I had the time to take a long look on Android security. I found some Android Anti-Virus programs which aren’t much different from their Windows counterparts – they work by scanning APKs for known files using a signature database. This can easily get by-passed using encryption, polymorphic code, and similar methods. Needless to say, none of them will detect a new Android exploit/virus trying to take over the system.
Regarding Android exploits, I found out Google had fixed version 2.2.1 so running in-app exploits doesn’t work anymore (I thought its the use of /dev/ptmx which enables applications to connect to shell, but apparently it’s not since no fix relating to this has been issued, yet using /dev/ptmx doen’t work on 2.2.1 as on 2.2). Running exploits thru ADB shell, one can still obtain root (even with the new ADB binary found on 2.3) although many known exploits doesn’t work any more (rage, exploiting hotplug). I also found one troubling Linux exploit from exploit-db.com which poweroff my Android device. Although atm this attack is only a denial-of-service, one might ‘upgrade’ it for privilege escalation.
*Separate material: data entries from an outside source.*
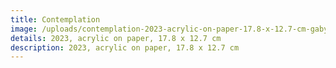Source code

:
 ```yaml
---
title: Contemplation
image: /uploads/contemplation-2023-acrylic-on-paper-17.8-x-12.7-cm-gaby-jonna.jpg
details: 2023, acrylic on paper, 17.8 x 12.7 cm
description: 2023, acrylic on paper, 17.8 x 12.7 cm
---
```

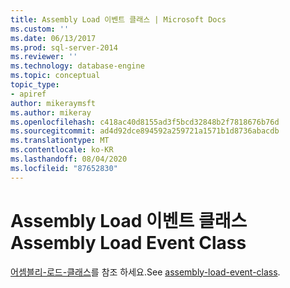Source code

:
 ```yaml
---
title: Assembly Load 이벤트 클래스 | Microsoft Docs
ms.custom: ''
ms.date: 06/13/2017
ms.prod: sql-server-2014
ms.reviewer: ''
ms.technology: database-engine
ms.topic: conceptual
topic_type:
- apiref
author: mikeraymsft
ms.author: mikeray
ms.openlocfilehash: c418ac40d8155ad3f5bcd32848b2f7818676b76d
ms.sourcegitcommit: ad4d92dce894592a259721a1571b1d8736abacdb
ms.translationtype: MT
ms.contentlocale: ko-KR
ms.lasthandoff: 08/04/2020
ms.locfileid: "87652830"
---
```

# <a name="assembly-load-event-class"></a><span data-ttu-id="ddeb5-102">Assembly Load 이벤트 클래스</span><span class="sxs-lookup"><span data-stu-id="ddeb5-102">Assembly Load Event Class</span></span>
  <span data-ttu-id="ddeb5-103">[어셈블리-로드-클래스](../../database-engine/assembly-load-event-class.md)를 참조 하세요.</span><span class="sxs-lookup"><span data-stu-id="ddeb5-103">See [assembly-load-event-class](../../database-engine/assembly-load-event-class.md).</span></span>  
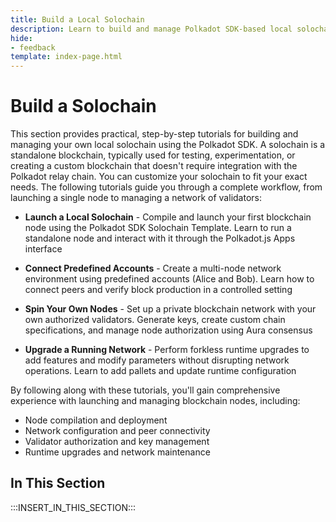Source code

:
 ```yaml
---
title: Build a Local Solochain
description: Learn to build and manage Polkadot SDK-based local solochains. Covers setup, networking, authorization, monitoring, and upgrades.
hide: 
- feedback
template: index-page.html
---
```


# Build a Solochain

This section provides practical, step-by-step tutorials for building and managing your own local solochain using the Polkadot SDK. A solochain is a standalone blockchain, typically used for testing, experimentation, or creating a custom blockchain that doesn't require integration with the Polkadot relay chain. You can customize your solochain to fit your exact needs. The following tutorials guide you through a complete workflow, from launching a single node to managing a network of validators:

- **Launch a Local Solochain** - Compile and launch your first blockchain node using the Polkadot SDK Solochain Template. Learn to run a standalone node and interact with it through the Polkadot.js Apps interface

- **Connect Predefined Accounts** - Create a multi-node network environment using predefined accounts (Alice and Bob). Learn how to connect peers and verify block production in a controlled setting

- **Spin Your Own Nodes** - Set up a private blockchain network with your own authorized validators. Generate keys, create custom chain specifications, and manage node authorization using Aura consensus

- **Upgrade a Running Network** - Perform forkless runtime upgrades to add features and modify parameters without disrupting network operations. Learn to add pallets and update runtime configuration

By following along with these tutorials, you'll gain comprehensive experience with launching and managing blockchain nodes, including: 	

- Node compilation and deployment	
- Network configuration and peer connectivity	
- Validator authorization and key management	
- Runtime upgrades and network maintenance

## In This Section

:::INSERT_IN_THIS_SECTION:::
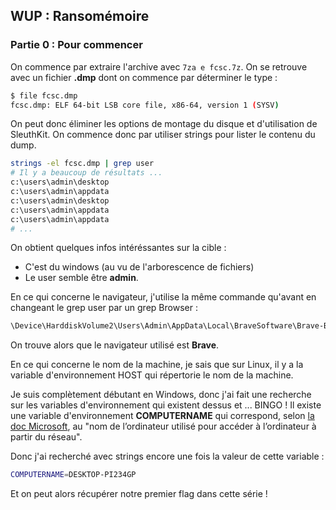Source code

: ## WUP : Ransomémoire

### Partie 0 : Pour commencer  

On commence par extraire l'archive avec `7za e fcsc.7z`. On se retrouve avec un fichier **.dmp** dont on commence par déterminer le type :
```bash
$ file fcsc.dmp
fcsc.dmp: ELF 64-bit LSB core file, x86-64, version 1 (SYSV)
```

On peut donc éliminer les options de montage du disque et d'utilisation de SleuthKit. On commence donc par utiliser strings pour lister le contenu du dump.

```bash
strings -el fcsc.dmp | grep user 
# Il y a beaucoup de résultats ...
c:\users\admin\desktop
c:\users\admin\appdata
c:\users\admin\desktop
c:\users\admin\appdata
c:\users\admin\appdata
# ...
```
On obtient quelques infos intéréssantes sur la cible :  
* C'est du windows (au vu de l'arborescence de fichiers)
* Le user semble être __admin__.

En ce qui concerne le navigateur, j'utilise la même commande qu'avant en changeant le grep user par un grep Browser :

```bash
\Device\HarddiskVolume2\Users\Admin\AppData\Local\BraveSoftware\Brave-Browser\User Data\afalakplffnnnlkncjhbmahjfjhmlkal\1.0.295\1\scripts\brave_rewards\publisher\twitter\_locales\ro\messages.json
```
On trouve alors que le navigateur utilisé est **Brave**.

En ce qui concerne le nom de la machine, je sais que sur Linux, il y a la variable d'environnement HOST qui répertorie le nom de la machine. 

Je suis complètement débutant en Windows, donc j'ai fait une recherche sur les variables d'environnement qui existent dessus et ... BINGO ! Il existe une variable d'environnement __COMPUTERNAME__ qui correspond, selon [la doc Microsoft](https://learn.microsoft.com/fr-fr/windows-hardware/customize/desktop/unattend/microsoft-windows-shell-setup-computername), au "nom de l’ordinateur utilisé pour accéder à l’ordinateur à partir du réseau".  

Donc j'ai recherché avec strings encore une fois la valeur de cette variable :

```bash
COMPUTERNAME=DESKTOP-PI234GP
```
Et on peut alors récupérer notre premier flag dans cette série !
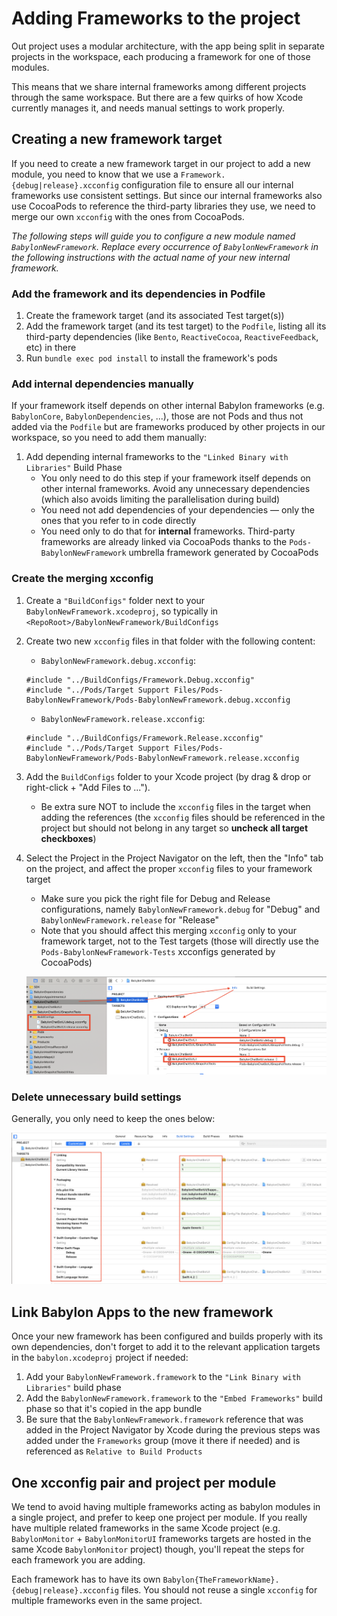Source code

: # Adding Frameworks to the project

Out project uses a modular architecture, with the app being split in separate projects in the workspace, each producing a framework for one of those modules.

This means that we share internal frameworks among different projects through the same workspace. But there are a few quirks of how Xcode currently manages it, and needs manual settings to work properly.

## Creating a new framework target

If you need to create a new framework target in our project to add a new module, you need to know that we use a `Framework.{debug|release}.xcconfig` configuration file to ensure all our internal frameworks use consistent settings. But since our internal frameworks also use CocoaPods to reference the third-party libraries they use, we need to merge our own `xcconfig` with the ones from CocoaPods.

_The following steps will guide you to configure a new module named `BabylonNewFramework`. Replace every occurrence of `BabylonNewFramework` in the following instructions with the actual name of your new internal framework._

### Add the framework and its dependencies in Podfile

1. Create the framework target (and its associated Test target(s))
2. Add the framework target (and its test target) to the `Podfile`, listing all its third-party dependencies (like `Bento`, `ReactiveCocoa`, `ReactiveFeedback`, etc) in there
3. Run `bundle exec pod install` to install the framework's pods

### Add internal dependencies manually

If your framework itself depends on other internal Babylon frameworks (e.g. `BabylonCore`, `BabylonDependencies`, ...), those are not Pods and thus not added via the `Podfile` but are frameworks produced by other projects in our workspace, so you need to add them manually:

1. Add depending internal frameworks to the `"Linked Binary with Libraries"` Build Phase
   * You only need to do this step if your framework itself depends on other internal frameworks. Avoid any unnecessary dependencies (which also avoids limiting the parallelisation during build)
   * You need not add dependencies of your dependencies — only the ones that you refer to in code directly
   * You need only to do that for **internal** frameworks. Third-party frameworks are already linked via CocoaPods thanks to the `Pods-BabylonNewFramework` umbrella framework generated by CocoaPods


### Create the merging xcconfig

1. Create a `"BuildConfigs"` folder next to your `BabylonNewFramework.xcodeproj`, so typically in `<RepoRoot>/BabylonNewFramework/BuildConfigs`
2. Create two new `xcconfig` files in that folder with the following content:

   * `BabylonNewFramework.debug.xcconfig`:

	```
	#include "../BuildConfigs/Framework.Debug.xcconfig"
	#include "../Pods/Target Support Files/Pods-BabylonNewFramework/Pods-BabylonNewFramework.debug.xcconfig
	```

   * `BabylonNewFramework.release.xcconfig`:

	```
	#include "../BuildConfigs/Framework.Release.xcconfig"
	#include "../Pods/Target Support Files/Pods-BabylonNewFramework/Pods-BabylonNewFramework.release.xcconfig
	```

3. Add the `BuildConfigs` folder to your Xcode project (by drag & drop or right-click + "Add Files to ...").
   * Be extra sure NOT to include the `xcconfig` files in the target when adding the references (the `xcconfig` files should be referenced in the project but should not belong in any target so **uncheck all target checkboxes**)

4. Select the Project in the Project Navigator on the left, then the "Info" tab on the project, and affect the proper `xcconfig` files to your framework target
   * Make sure you pick the right file for Debug and Release configurations, namely `BabylonNewFramework.debug` for "Debug" and `BabylonNewFramework.release` for "Release"
   * Note that you should affect this merging `xcconfig` only to your framework target, not to the Test targets (those will directly use the `Pods-BabylonNewFramework-Tests` xcconfigs generated by CocoaPods)

   ![Setting xcconfig in Xcode UI](Assets/Framework-xcconfig.png)

### Delete unnecessary build settings

Generally, you only need to keep the ones below:

   ![Framework build settings to keep](Assets/Framework-settings-to-keep.png)

## Link Babylon Apps to the new framework

Once your new framework has been configured and builds properly with its own dependencies, don't forget to add it to the relevant application targets in the `babylon.xcodeproj` project if needed:

1. Add your `BabylonNewFramework.framework` to the `"Link Binary with Libraries"` build phase
2. Add the `BabylonNewFramework.framework` to the `"Embed Frameworks"` build phase so that it's copied in the app bundle
3. Be sure that the `BabylonNewFramework.framework` reference that was added in the Project Navigator by Xcode during the previous steps was added under the `Frameworks` group (move it there if needed) and is referenced as `Relative to Build Products`

## One xcconfig pair and project per module

We tend to avoid having multiple frameworks acting as babylon modules in a single project, and prefer to keep one project per module.
If you really have multiple related frameworks in the same Xcode project (e.g. `BabylonMonitor` + `BabylonMonitorUI` frameworks targets are hosted in the same Xcode `BabylonMonitor` project) though, you'll repeat the steps for each framework you are adding.

Each framework has to have its own `Babylon{TheFrameworkName}.{debug|release}.xcconfig` files. You should not reuse a single `xcconfig` for multiple frameworks even in the same project.
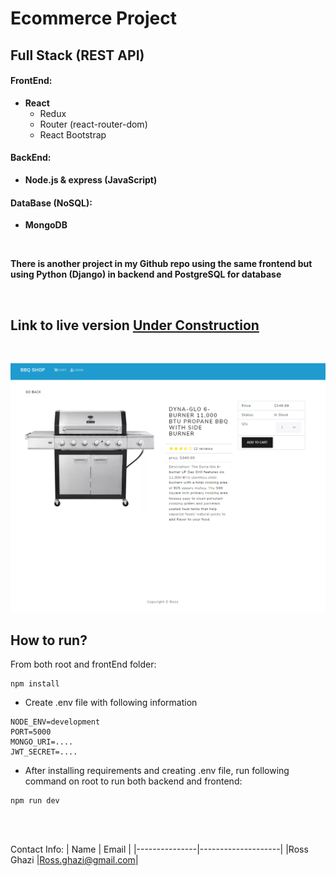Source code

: # Ecommerce Project

## Full Stack (REST API)

#### FrontEnd:

- **React**
  - Redux
  - Router (react-router-dom)
  - React Bootstrap

#### BackEnd:

- **Node.js & express (JavaScript)**

#### DataBase (NoSQL):

- **MongoDB**

<br />

**There is another project in my Github repo using the same frontend but using Python (Django) in backend and PostgreSQL for database**

<br />

## Link to live version [Under Construction](https://e-commerce-react-nodejs.herokuapp.com/)

<br />

![alt text](./resources/image/WebPreview.PNG)

## How to run?

From both root and frontEnd folder:

```
npm install
```

- Create .env file with following information

```
NODE_ENV=development
PORT=5000
MONGO_URI=....
JWT_SECRET=....
```

- After installing requirements and creating .env file, run following command on root to run both backend and frontend:

```
npm run dev
```

<br />
<br />

Contact Info:
| Name | Email |
|---------------|--------------------|
|Ross Ghazi |Ross.ghazi@gmail.com|
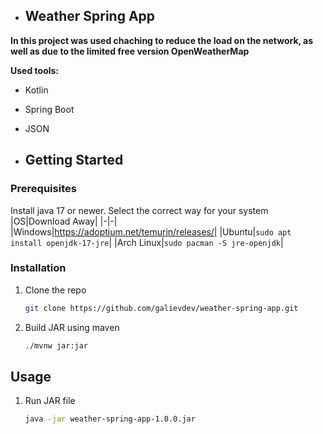 - ## Weather Spring App

**In this project was used chaching to reduce the load on the network, as well as due to the limited free version OpenWeatherMap**

**Used tools:**
- Kotlin
- Spring Boot
- JSON


- ## Getting Started

### Prerequisites

Install java 17 or newer. Select the correct way for your system
|OS|Download Away|
|-|-|
|Windows|https://adoptium.net/temurin/releases/|
|Ubuntu|`sudo apt install openjdk-17-jre`|
|Arch Linux|`sudo pacman -S jre-openjdk`|

### Installation
1. Clone the repo
   ```sh
   git clone https://github.com/galievdev/weather-spring-app.git
   ```
2. Build JAR using maven
   ```sh
   ./mvnw jar:jar
   ```

## Usage

1. Run JAR file
   ```sh
   java -jar weather-spring-app-1.0.0.jar
   ```
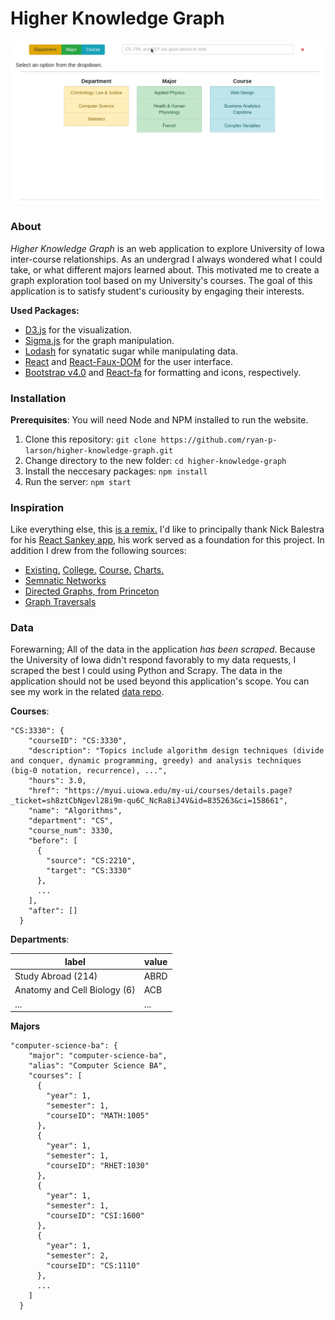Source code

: # Higher Knowledge Graph

![Screenplay of application interaction.](media/splash.gif)

### About

*Higher Knowledge Graph* is an web application to explore University of Iowa inter-course relationships. As an undergrad I always wondered what I could take, or what different majors learned about. This motivated me to create a graph exploration tool based on my University's courses. The goal of this application is to satisfy student's curiousity by engaging their interests. 

**Used Packages:**
- [D3.js](https://github.com/d3/d3) for the visualization.
- [Sigma.js](https://github.com/jacomyal/sigma.js/) for the graph manipulation.
- [Lodash](https://github.com/lodash/lodash) for synatatic sugar while manipulating data.
- [React](https://reactjs.org/) and [React-Faux-DOM](https://github.com/Olical/react-faux-dom) for the user interface.
- [Bootstrap v4.0](https://getbootstrap.com) and [React-fa](https://github.com/andreypopp/react-fa) for formatting and icons, respectively. 

### Installation

**Prerequisites**: You will need Node and NPM installed to run the website.

1. Clone this repository: `git clone https://github.com/ryan-p-larson/higher-knowledge-graph.git`
2. Change directory to the new folder: `cd higher-knowledge-graph` 
3. Install the neccesary packages: `npm install`
4. Run the server: `npm start`

### Inspiration

Like everything else, this [is a remix.](http://www.everythingisaremix.info/) I'd like to principally thank Nick Balestra for his [React Sankey app](https://github.com/nickbalestra/sankey), his work served as a foundation for this project. In addition I drew from the following sources:
- [Existing.](media/pacific-university-mathematics-chart.JPG) [College.](media/cornell-university-compsci-chart.JPG) [Course.](media/georgefox-engineering-chart.JPG) [Charts.](media/nmt-compsci-chart.JPG)
- [Semnatic Networks](https://en.wikipedia.org/wiki/Semantic_network)
- [Directed Graphs, from Princeton](http://algs4.cs.princeton.edu/42digraph/)
- [Graph Traversals](https://en.wikipedia.org/wiki/Graph_traversal)

### Data

Forewarning; All of the data in the application *has been scraped*. Because the University of Iowa didn't respond favorably to my data requests, I scraped the best I could using Python and Scrapy.  The data in the application should not be used beyond this application's scope. You can see my work in the related [data repo](https://github.com/ryan-p-larson/hackathon).

**Courses**:
```
"CS:3330": {
    "courseID": "CS:3330",
    "description": "Topics include algorithm design techniques (divide and conquer, dynamic programming, greedy) and analysis techniques (big-0 notation, recurrence), ...",
    "hours": 3.0,
    "href": "https://myui.uiowa.edu/my-ui/courses/details.page?_ticket=sh8ztCbNgevl28i9m-qu6C_NcRa8iJ4V&id=835263&ci=158661",
    "name": "Algorithms",
    "department": "CS",
    "course_num": 3330,
    "before": [
      {
        "source": "CS:2210",
        "target": "CS:3330"
      },
      ...
    ],
    "after": []
  }
  ```

**Departments**:

| label | value |
|---|---|
| Study Abroad (214) | ABRD |
| Anatomy and Cell Biology (6) | ACB |
| ... | ... |

**Majors**
```
"computer-science-ba": {
    "major": "computer-science-ba",
    "alias": "Computer Science BA",
    "courses": [
      {
        "year": 1,
        "semester": 1,
        "courseID": "MATH:1005"
      },
      {
        "year": 1,
        "semester": 1,
        "courseID": "RHET:1030"
      },
      {
        "year": 1,
        "semester": 1,
        "courseID": "CSI:1600"
      },
      {
        "year": 1,
        "semester": 2,
        "courseID": "CS:1110"
      },
      ...
    ]
  }
```
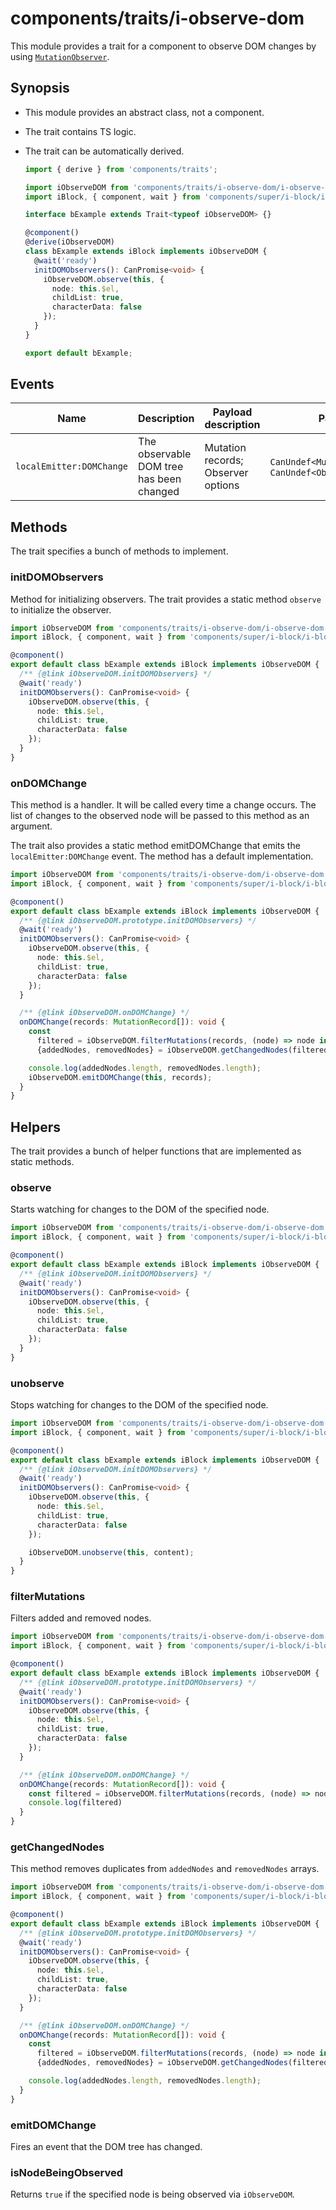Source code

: # components/traits/i-observe-dom

This module provides a trait for a component to observe DOM changes by using [`MutationObserver`](https://developer.mozilla.org/en-US/docs/Web/API/MutationObserver).

## Synopsis

* This module provides an abstract class, not a component.

* The trait contains TS logic.

* The trait can be automatically derived.

  ```typescript
  import { derive } from 'components/traits';

  import iObserveDOM from 'components/traits/i-observe-dom/i-observe-dom';
  import iBlock, { component, wait } from 'components/super/i-block/i-block';

  interface bExample extends Trait<typeof iObserveDOM> {}

  @component()
  @derive(iObserveDOM)
  class bExample extends iBlock implements iObserveDOM {
    @wait('ready')
    initDOMObservers(): CanPromise<void> {
      iObserveDOM.observe(this, {
        node: this.$el,
        childList: true,
        characterData: false
      });
    }
  }

  export default bExample;
  ```

## Events

| Name                     | Description                              | Payload description                | Payload                                                   |
|--------------------------|------------------------------------------|------------------------------------|-----------------------------------------------------------|
| `localEmitter:DOMChange` | The observable DOM tree has been changed | Mutation records; Observer options | `CanUndef<MutationRecord[]>`; `CanUndef<ObserverOptions>` |

## Methods

The trait specifies a bunch of methods to implement.

### initDOMObservers

Method for initializing observers. The trait provides a static method `observe` to initialize the observer.

```typescript
import iObserveDOM from 'components/traits/i-observe-dom/i-observe-dom';
import iBlock, { component, wait } from 'components/super/i-block/i-block';

@component()
export default class bExample extends iBlock implements iObserveDOM {
  /** {@link iObserveDOM.initDOMObservers} */
  @wait('ready')
  initDOMObservers(): CanPromise<void> {
    iObserveDOM.observe(this, {
      node: this.$el,
      childList: true,
      characterData: false
    });
  }
}
```

### onDOMChange

This method is a handler.
It will be called every time a change occurs.
The list of changes to the observed node will be passed to this method as an argument.

The trait also provides a static method emitDOMChange that emits the `localEmitter:DOMChange` event.
The method has a default implementation.

```typescript
import iObserveDOM from 'components/traits/i-observe-dom/i-observe-dom';
import iBlock, { component, wait } from 'components/super/i-block/i-block';

@component()
export default class bExample extends iBlock implements iObserveDOM {
  /** {@link iObserveDOM.prototype.initDOMObservers} */
  @wait('ready')
  initDOMObservers(): CanPromise<void> {
    iObserveDOM.observe(this, {
      node: this.$el,
      childList: true,
      characterData: false
    });
  }

  /** {@link iObserveDOM.onDOMChange} */
  onDOMChange(records: MutationRecord[]): void {
    const
      filtered = iObserveDOM.filterMutations(records, (node) => node instanceof HTMLElement),
      {addedNodes, removedNodes} = iObserveDOM.getChangedNodes(filtered);

    console.log(addedNodes.length, removedNodes.length);
    iObserveDOM.emitDOMChange(this, records);
  }
}
```

## Helpers

The trait provides a bunch of helper functions that are implemented as static methods.

### observe

Starts watching for changes to the DOM of the specified node.

```typescript
import iObserveDOM from 'components/traits/i-observe-dom/i-observe-dom';
import iBlock, { component, wait } from 'components/super/i-block/i-block';

@component()
export default class bExample extends iBlock implements iObserveDOM {
  /** {@link iObserveDOM.initDOMObservers} */
  @wait('ready')
  initDOMObservers(): CanPromise<void> {
    iObserveDOM.observe(this, {
      node: this.$el,
      childList: true,
      characterData: false
    });
  }
}
```

### unobserve

Stops watching for changes to the DOM of the specified node.

```typescript
import iObserveDOM from 'components/traits/i-observe-dom/i-observe-dom';
import iBlock, { component, wait } from 'components/super/i-block/i-block';

@component()
export default class bExample extends iBlock implements iObserveDOM {
  /** {@link iObserveDOM.initDOMObservers} */
  @wait('ready')
  initDOMObservers(): CanPromise<void> {
    iObserveDOM.observe(this, {
      node: this.$el,
      childList: true,
      characterData: false
    });

    iObserveDOM.unobserve(this, content);
  }
}
```

### filterMutations

Filters added and removed nodes.

```typescript
import iObserveDOM from 'components/traits/i-observe-dom/i-observe-dom';
import iBlock, { component, wait } from 'components/super/i-block/i-block';

@component()
export default class bExample extends iBlock implements iObserveDOM {
  /** {@link iObserveDOM.prototype.initDOMObservers} */
  @wait('ready')
  initDOMObservers(): CanPromise<void> {
    iObserveDOM.observe(this, {
      node: this.$el,
      childList: true,
      characterData: false
    });
  }

  /** {@link iObserveDOM.onDOMChange} */
  onDOMChange(records: MutationRecord[]): void {
    const filtered = iObserveDOM.filterMutations(records, (node) => node instanceof HTMLElement);
    console.log(filtered)
  }
}
```

### getChangedNodes

This method removes duplicates from `addedNodes` and `removedNodes` arrays.

```typescript
import iObserveDOM from 'components/traits/i-observe-dom/i-observe-dom';
import iBlock, { component, wait } from 'components/super/i-block/i-block';

@component()
export default class bExample extends iBlock implements iObserveDOM {
  /** {@link iObserveDOM.prototype.initDOMObservers} */
  @wait('ready')
  initDOMObservers(): CanPromise<void> {
    iObserveDOM.observe(this, {
      node: this.$el,
      childList: true,
      characterData: false
    });
  }

  /** {@link iObserveDOM.onDOMChange} */
  onDOMChange(records: MutationRecord[]): void {
    const
      filtered = iObserveDOM.filterMutations(records, (node) => node instanceof HTMLElement),
      {addedNodes, removedNodes} = iObserveDOM.getChangedNodes(filtered);

    console.log(addedNodes.length, removedNodes.length);
  }
}
```

### emitDOMChange

Fires an event that the DOM tree has changed.

### isNodeBeingObserved

Returns `true` if the specified node is being observed via `iObserveDOM`.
To summarize
ADB Android exploit status:
2.2 – adb shell exploitable, in-app exploitable
2.2.1 – adb shell exploitable, in-app not exploitable
2.3 – adb shell semi-exploitable, in-app not exploitable
So we can see the progress Google had made, but it’s not perfect yet.
Also, Google is pushing a silent update to prevent in-app exploits in current version (someone told me it’s not even for 2.2.1 which points to 2.2 as the candidate). I guess we’ll know shortly.